_Records_.
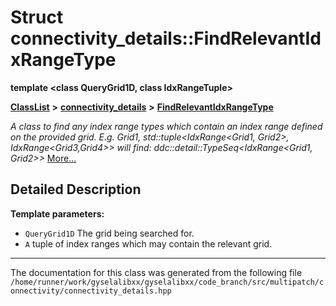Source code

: 

# Struct connectivity\_details::FindRelevantIdxRangeType

**template &lt;class QueryGrid1D, class IdxRangeTuple&gt;**



[**ClassList**](annotated.md) **>** [**connectivity\_details**](namespaceconnectivity__details.md) **>** [**FindRelevantIdxRangeType**](structconnectivity__details_1_1FindRelevantIdxRangeType.md)



_A class to find any index range types which contain an index range defined on the provided grid. E.g. Grid1, std::tuple&lt;IdxRange&lt;Grid1, Grid2&gt;, IdxRange&lt;Grid3,Grid4&gt;&gt; will find: ddc::detail::TypeSeq&lt;IdxRange&lt;Grid1, Grid2&gt;&gt;_ [More...](#detailed-description)


































































## Detailed Description




**Template parameters:**


* `QueryGrid1D` The grid being searched for. 
* `A` tuple of index ranges which may contain the relevant grid. 




    

------------------------------
The documentation for this class was generated from the following file `/home/runner/work/gyselalibxx/gyselalibxx/code_branch/src/multipatch/connectivity/connectivity_details.hpp`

_Problem to work on_. Retype word for word the line above with "being searched for." and all lines after it, nothing else.

_Your solution_.
* `QueryGrid1D` The grid being searched for. 
* `A` tuple of index ranges which may contain the relevant grid. 




    

------------------------------
The documentation for this class was generated from the following file `/home/runner/work/gyselalibxx/gyselalibxx/code_branch/src/multipatch/connectivity/connectivity_details.hpp`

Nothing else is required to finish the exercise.